Look in the material below for the line holding "敌机与我方飞机碰撞检测同理，". Set it down exactly, with each later line up to and including the line holding "[https://phaser.io/](https://phaser.io/)".

**The data**

------

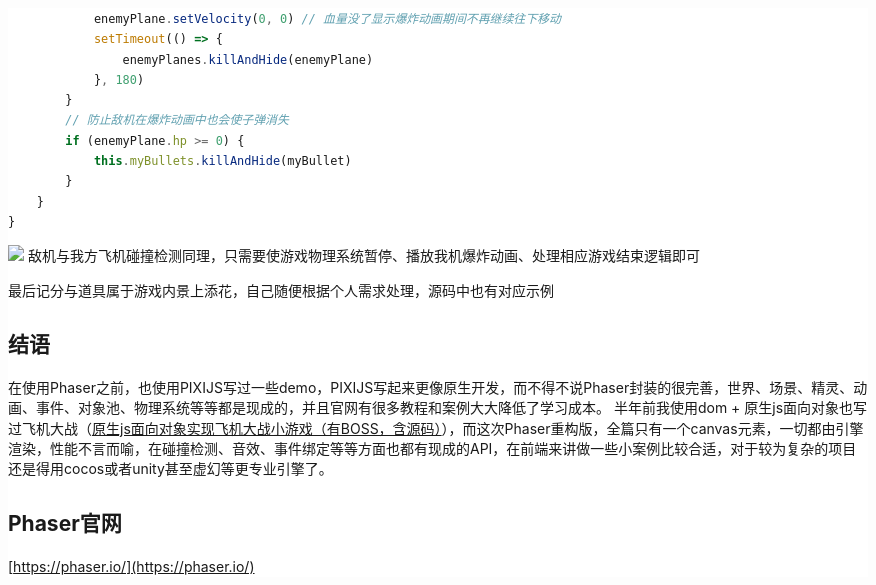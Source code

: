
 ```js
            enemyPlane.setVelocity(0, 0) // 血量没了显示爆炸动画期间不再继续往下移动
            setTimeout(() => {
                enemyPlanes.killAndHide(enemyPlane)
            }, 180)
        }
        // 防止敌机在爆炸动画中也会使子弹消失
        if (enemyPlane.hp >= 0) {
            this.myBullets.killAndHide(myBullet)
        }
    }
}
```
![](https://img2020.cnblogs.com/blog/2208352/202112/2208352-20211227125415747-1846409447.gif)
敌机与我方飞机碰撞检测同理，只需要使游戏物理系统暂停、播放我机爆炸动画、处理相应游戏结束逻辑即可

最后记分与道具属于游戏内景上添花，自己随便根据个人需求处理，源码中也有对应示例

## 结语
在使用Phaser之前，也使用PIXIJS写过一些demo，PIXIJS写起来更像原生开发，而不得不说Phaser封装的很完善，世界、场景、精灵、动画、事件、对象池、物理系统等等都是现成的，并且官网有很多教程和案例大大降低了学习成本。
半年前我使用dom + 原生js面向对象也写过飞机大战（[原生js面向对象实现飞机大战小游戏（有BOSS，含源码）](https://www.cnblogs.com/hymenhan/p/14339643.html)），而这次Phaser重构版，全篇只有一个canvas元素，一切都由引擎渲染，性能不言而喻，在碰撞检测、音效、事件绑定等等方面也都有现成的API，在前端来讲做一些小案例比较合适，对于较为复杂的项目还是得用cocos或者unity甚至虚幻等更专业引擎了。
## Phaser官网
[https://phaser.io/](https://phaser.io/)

------

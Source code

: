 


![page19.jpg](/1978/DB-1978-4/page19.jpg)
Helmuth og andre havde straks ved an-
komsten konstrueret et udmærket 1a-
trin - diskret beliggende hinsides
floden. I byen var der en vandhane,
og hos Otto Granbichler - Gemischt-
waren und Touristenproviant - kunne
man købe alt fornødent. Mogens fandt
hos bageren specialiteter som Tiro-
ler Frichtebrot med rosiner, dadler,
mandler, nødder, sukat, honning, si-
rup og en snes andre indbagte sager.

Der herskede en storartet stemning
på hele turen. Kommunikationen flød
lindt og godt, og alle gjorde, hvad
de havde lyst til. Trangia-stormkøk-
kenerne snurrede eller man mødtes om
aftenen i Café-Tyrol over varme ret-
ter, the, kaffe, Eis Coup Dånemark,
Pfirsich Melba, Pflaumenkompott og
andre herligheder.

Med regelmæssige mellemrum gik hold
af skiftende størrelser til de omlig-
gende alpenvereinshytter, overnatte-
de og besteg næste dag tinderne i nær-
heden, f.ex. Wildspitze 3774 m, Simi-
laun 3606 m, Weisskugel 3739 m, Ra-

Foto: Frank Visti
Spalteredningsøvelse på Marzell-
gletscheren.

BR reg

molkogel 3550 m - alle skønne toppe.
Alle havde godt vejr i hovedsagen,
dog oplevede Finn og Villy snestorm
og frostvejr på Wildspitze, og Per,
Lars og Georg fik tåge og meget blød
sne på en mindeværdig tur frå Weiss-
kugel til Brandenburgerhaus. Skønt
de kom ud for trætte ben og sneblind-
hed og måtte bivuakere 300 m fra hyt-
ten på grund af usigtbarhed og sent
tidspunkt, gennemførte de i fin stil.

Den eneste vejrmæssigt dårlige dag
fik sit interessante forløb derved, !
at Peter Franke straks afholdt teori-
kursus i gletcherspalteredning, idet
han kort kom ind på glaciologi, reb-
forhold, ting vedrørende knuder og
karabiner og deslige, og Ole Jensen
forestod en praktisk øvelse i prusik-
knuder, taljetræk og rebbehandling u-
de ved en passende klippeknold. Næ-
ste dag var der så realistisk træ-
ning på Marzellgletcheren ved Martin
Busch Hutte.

------

**Output**
敌机与我方飞机碰撞检测同理，只需要使游戏物理系统暂停、播放我机爆炸动画、处理相应游戏结束逻辑即可

最后记分与道具属于游戏内景上添花，自己随便根据个人需求处理，源码中也有对应示例

## 结语
在使用Phaser之前，也使用PIXIJS写过一些demo，PIXIJS写起来更像原生开发，而不得不说Phaser封装的很完善，世界、场景、精灵、动画、事件、对象池、物理系统等等都是现成的，并且官网有很多教程和案例大大降低了学习成本。
半年前我使用dom + 原生js面向对象也写过飞机大战（[原生js面向对象实现飞机大战小游戏（有BOSS，含源码）](https://www.cnblogs.com/hymenhan/p/14339643.html)），而这次Phaser重构版，全篇只有一个canvas元素，一切都由引擎渲染，性能不言而喻，在碰撞检测、音效、事件绑定等等方面也都有现成的API，在前端来讲做一些小案例比较合适，对于较为复杂的项目还是得用cocos或者unity甚至虚幻等更专业引擎了。
## Phaser官网
[https://phaser.io/](https://phaser.io/)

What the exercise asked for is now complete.